(The input begins)

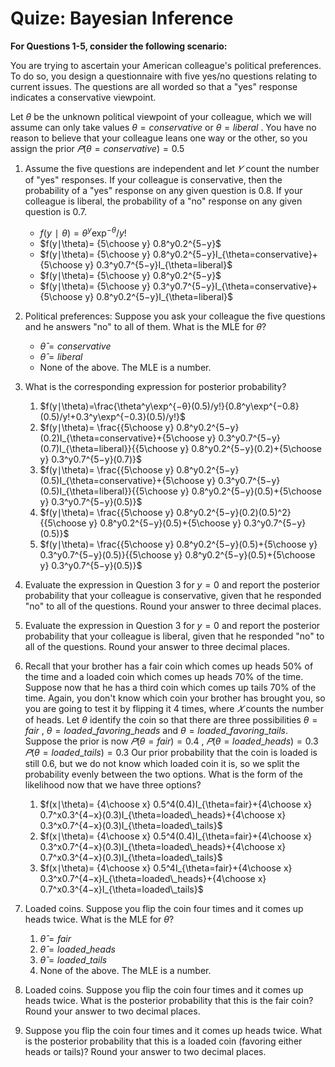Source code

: 
# Quize: Bayesian Inference

**For Questions 1-5, consider the following scenario:**

You are trying to ascertain your American colleague's political preferences. To do so, you design a questionnaire with five yes/no questions relating to current issues. The questions are all worded so that a "yes" response indicates a conservative viewpoint.

Let $\theta$ be the unknown political viewpoint of your colleague, which we will assume can only take values $\theta =conservative$  or $\theta =liberal$ . You have no reason to believe that your colleague leans one way or the other, so you assign the prior $𝑃(\theta =conservative)=0.5$ 

1. Assume the five questions are independent and let $𝑌$  count the number of "yes" responses. If your colleague is conservative, then the probability of a "yes" response on any given question is 0.8. If your colleague is liberal, the probability of a "no" response on any given question is 0.7.

	 - $f(y∣\theta)=\theta^y\exp^{−θ}/y!$
	 - $f(y∣\theta)= {5\choose y} 0.8^y0.2^{5−y}$
	 -  $f(y∣\theta)= {5\choose y} 0.8^y0.2^{5−y}I_{\theta=conservative}+{5\choose y} 0.3^y0.7^{5−y}I_{\theta=liberal}$ 
	 - $f(y∣\theta)= {5\choose y} 0.8^y0.2^{5−y}$
	 -   $f(y∣\theta)= {5\choose y} 0.3^y0.7^{5−y}I_{\theta=conservative}+{5\choose y} 0.8^y0.2^{5−y}I_{\theta=liberal}$
2. Political preferences: Suppose you ask your colleague the five questions and he answers "no" to all of them. What is the MLE for $\theta$?

	  - $\hat {\theta}=conservative$
	  - $\hat {\theta}=liberal$
	  - None of the above. The MLE is a number.
3. What is the corresponding expression for posterior probability?
	1.  $f(y∣\theta)=\frac{\theta^y\exp^{−θ}(0.5)/y!}{0.8^y\exp^{−0.8}(0.5)/y!+0.3^y\exp^{−0.3}(0.5)/y!}$
	2.  $f(y∣\theta)= \frac{{5\choose y} 0.8^y0.2^{5−y}(0.2)I_{\theta=conservative}+{5\choose y} 0.3^y0.7^{5−y}(0.7)I_{\theta=liberal}}{{5\choose y} 0.8^y0.2^{5−y}(0.2)+{5\choose y} 0.3^y0.7^{5−y}(0.7)}$
	3.  $f(y∣\theta)= \frac{{5\choose y} 0.8^y0.2^{5−y}(0.5)I_{\theta=conservative}+{5\choose y} 0.3^y0.7^{5−y}(0.5)I_{\theta=liberal}}{{5\choose y} 0.8^y0.2^{5−y}(0.5)+{5\choose y} 0.3^y0.7^{5−y}(0.5)}$ 
	4. $f(y∣\theta)= \frac{{5\choose y} 0.8^y0.2^{5−y}(0.2)(0.5)^2}{{5\choose y} 0.8^y0.2^{5−y}(0.5)+{5\choose y} 0.3^y0.7^{5−y}(0.5)}$
	5.   $f(y∣\theta)= \frac{{5\choose y} 0.8^y0.2^{5−y}(0.5)+{5\choose y} 0.3^y0.7^{5−y}(0.5)}{{5\choose y} 0.8^y0.2^{5−y}(0.5)+{5\choose y} 0.3^y0.7^{5−y}(0.5)}$
4. Evaluate the expression in Question 3 for $y=0$ and report the posterior probability that your colleague is conservative, given that he responded "no" to all of the questions. Round your answer to three decimal places. 
5. Evaluate the expression in Question 3 for $y=0$  and report the posterior probability that your colleague is liberal, given that he responded "no" to all of the questions. Round your answer to three decimal places. 
6. Recall that your brother has a fair coin which comes up heads 50% of the time and a loaded coin which comes up heads 70% of the time. Suppose now that he has a third coin which comes up tails 70% of the time. Again, you don't know which coin your brother has brought you, so you are going to test it by flipping it 4 times, where $𝑋$ counts the number of heads. Let $\theta$ identify the coin so that there are three possibilities $\theta=fair$ , $\theta = loaded\_favoring\_heads$  and $\theta =loaded\_favoring\_tails$. Suppose the prior is now $𝑃(\theta=fair)=0.4$ , $𝑃(\theta=loaded\_heads)=0.3$  $𝑃(\theta =loaded\_tails)=0.3$  Our prior probability that the coin is loaded is still 0.6, but we do not know which loaded coin it is, so we split the probability evenly between the two options. What is the form of the likelihood now that we have three options?
	1. $f(x∣\theta)= {4\choose x} 0.5^4(0.4)I_{\theta=fair}+{4\choose x} 0.7^x0.3^{4−x}(0.3)I_{\theta=loaded\_heads}+{4\choose x} 0.3^x0.7^{4−x}(0.3)I_{\theta=loaded\_tails}$
	2. $f(x∣\theta)= {4\choose x} 0.5^4(0.4)I_{\theta=fair}+{4\choose x} 0.3^x0.7^{4−x}(0.3)I_{\theta=loaded\_heads}+{4\choose x} 0.7^x0.3^{4−x}(0.3)I_{\theta=loaded\_tails}$
	3. $f(x∣\theta)= {4\choose x} 0.5^4I_{\theta=fair}+{4\choose x} 0.3^x0.7^{4−x}I_{\theta=loaded\_heads}+{4\choose x} 0.7^x0.3^{4−x}I_{\theta=loaded\_tails}$
7. Loaded coins. Suppose you flip the coin four times and it comes up heads twice. What is the MLE for $\theta$?
	1. $\hat {\theta}=fair$
	2.  $\hat {\theta}=loaded\_heads$
	3.  $\hat {\theta}=loaded\_tails$
	4. None of the above. The MLE is a number.
8.  Loaded coins. Suppose you flip the coin four times and it comes up heads twice. What is the posterior probability that this is the fair coin? Round your answer to two decimal places. 
9. Suppose you flip the coin four times and it comes up heads twice. What is the posterior probability that this is a loaded coin (favoring either heads or tails)? Round your answer to two decimal places.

(The input ends)

Problem statement: A verbatim copy of the data, free of pictures, is the expected answer.

Result of the task:
Source code

: 
# Quize: Bayesian Inference

**For Questions 1-5, consider the following scenario:**

You are trying to ascertain your American colleague's political preferences. To do so, you design a questionnaire with five yes/no questions relating to current issues. The questions are all worded so that a "yes" response indicates a conservative viewpoint.

Let $\theta$ be the unknown political viewpoint of your colleague, which we will assume can only take values $\theta =conservative$  or $\theta =liberal$ . You have no reason to believe that your colleague leans one way or the other, so you assign the prior $𝑃(\theta =conservative)=0.5$ 

1. Assume the five questions are independent and let $𝑌$  count the number of "yes" responses. If your colleague is conservative, then the probability of a "yes" response on any given question is 0.8. If your colleague is liberal, the probability of a "no" response on any given question is 0.7.

	 - $f(y∣\theta)=\theta^y\exp^{−θ}/y!$
	 - $f(y∣\theta)= {5\choose y} 0.8^y0.2^{5−y}$
	 -  $f(y∣\theta)= {5\choose y} 0.8^y0.2^{5−y}I_{\theta=conservative}+{5\choose y} 0.3^y0.7^{5−y}I_{\theta=liberal}$ 
	 - $f(y∣\theta)= {5\choose y} 0.8^y0.2^{5−y}$
	 -   $f(y∣\theta)= {5\choose y} 0.3^y0.7^{5−y}I_{\theta=conservative}+{5\choose y} 0.8^y0.2^{5−y}I_{\theta=liberal}$
2. Political preferences: Suppose you ask your colleague the five questions and he answers "no" to all of them. What is the MLE for $\theta$?

	  - $\hat {\theta}=conservative$
	  - $\hat {\theta}=liberal$
	  - None of the above. The MLE is a number.
3. What is the corresponding expression for posterior probability?
	1.  $f(y∣\theta)=\frac{\theta^y\exp^{−θ}(0.5)/y!}{0.8^y\exp^{−0.8}(0.5)/y!+0.3^y\exp^{−0.3}(0.5)/y!}$
	2.  $f(y∣\theta)= \frac{{5\choose y} 0.8^y0.2^{5−y}(0.2)I_{\theta=conservative}+{5\choose y} 0.3^y0.7^{5−y}(0.7)I_{\theta=liberal}}{{5\choose y} 0.8^y0.2^{5−y}(0.2)+{5\choose y} 0.3^y0.7^{5−y}(0.7)}$
	3.  $f(y∣\theta)= \frac{{5\choose y} 0.8^y0.2^{5−y}(0.5)I_{\theta=conservative}+{5\choose y} 0.3^y0.7^{5−y}(0.5)I_{\theta=liberal}}{{5\choose y} 0.8^y0.2^{5−y}(0.5)+{5\choose y} 0.3^y0.7^{5−y}(0.5)}$ 
	4. $f(y∣\theta)= \frac{{5\choose y} 0.8^y0.2^{5−y}(0.2)(0.5)^2}{{5\choose y} 0.8^y0.2^{5−y}(0.5)+{5\choose y} 0.3^y0.7^{5−y}(0.5)}$
	5.   $f(y∣\theta)= \frac{{5\choose y} 0.8^y0.2^{5−y}(0.5)+{5\choose y} 0.3^y0.7^{5−y}(0.5)}{{5\choose y} 0.8^y0.2^{5−y}(0.5)+{5\choose y} 0.3^y0.7^{5−y}(0.5)}$
4. Evaluate the expression in Question 3 for $y=0$ and report the posterior probability that your colleague is conservative, given that he responded "no" to all of the questions. Round your answer to three decimal places. 
5. Evaluate the expression in Question 3 for $y=0$  and report the posterior probability that your colleague is liberal, given that he responded "no" to all of the questions. Round your answer to three decimal places. 
6. Recall that your brother has a fair coin which comes up heads 50% of the time and a loaded coin which comes up heads 70% of the time. Suppose now that he has a third coin which comes up tails 70% of the time. Again, you don't know which coin your brother has brought you, so you are going to test it by flipping it 4 times, where $𝑋$ counts the number of heads. Let $\theta$ identify the coin so that there are three possibilities $\theta=fair$ , $\theta = loaded\_favoring\_heads$  and $\theta =loaded\_favoring\_tails$. Suppose the prior is now $𝑃(\theta=fair)=0.4$ , $𝑃(\theta=loaded\_heads)=0.3$  $𝑃(\theta =loaded\_tails)=0.3$  Our prior probability that the coin is loaded is still 0.6, but we do not know which loaded coin it is, so we split the probability evenly between the two options. What is the form of the likelihood now that we have three options?
	1. $f(x∣\theta)= {4\choose x} 0.5^4(0.4)I_{\theta=fair}+{4\choose x} 0.7^x0.3^{4−x}(0.3)I_{\theta=loaded\_heads}+{4\choose x} 0.3^x0.7^{4−x}(0.3)I_{\theta=loaded\_tails}$
	2. $f(x∣\theta)= {4\choose x} 0.5^4(0.4)I_{\theta=fair}+{4\choose x} 0.3^x0.7^{4−x}(0.3)I_{\theta=loaded\_heads}+{4\choose x} 0.7^x0.3^{4−x}(0.3)I_{\theta=loaded\_tails}$
	3. $f(x∣\theta)= {4\choose x} 0.5^4I_{\theta=fair}+{4\choose x} 0.3^x0.7^{4−x}I_{\theta=loaded\_heads}+{4\choose x} 0.7^x0.3^{4−x}I_{\theta=loaded\_tails}$
7. Loaded coins. Suppose you flip the coin four times and it comes up heads twice. What is the MLE for $\theta$?
	1. $\hat {\theta}=fair$
	2.  $\hat {\theta}=loaded\_heads$
	3.  $\hat {\theta}=loaded\_tails$
	4. None of the above. The MLE is a number.
8.  Loaded coins. Suppose you flip the coin four times and it comes up heads twice. What is the posterior probability that this is the fair coin? Round your answer to two decimal places. 
9. Suppose you flip the coin four times and it comes up heads twice. What is the posterior probability that this is a loaded coin (favoring either heads or tails)? Round your answer to two decimal places.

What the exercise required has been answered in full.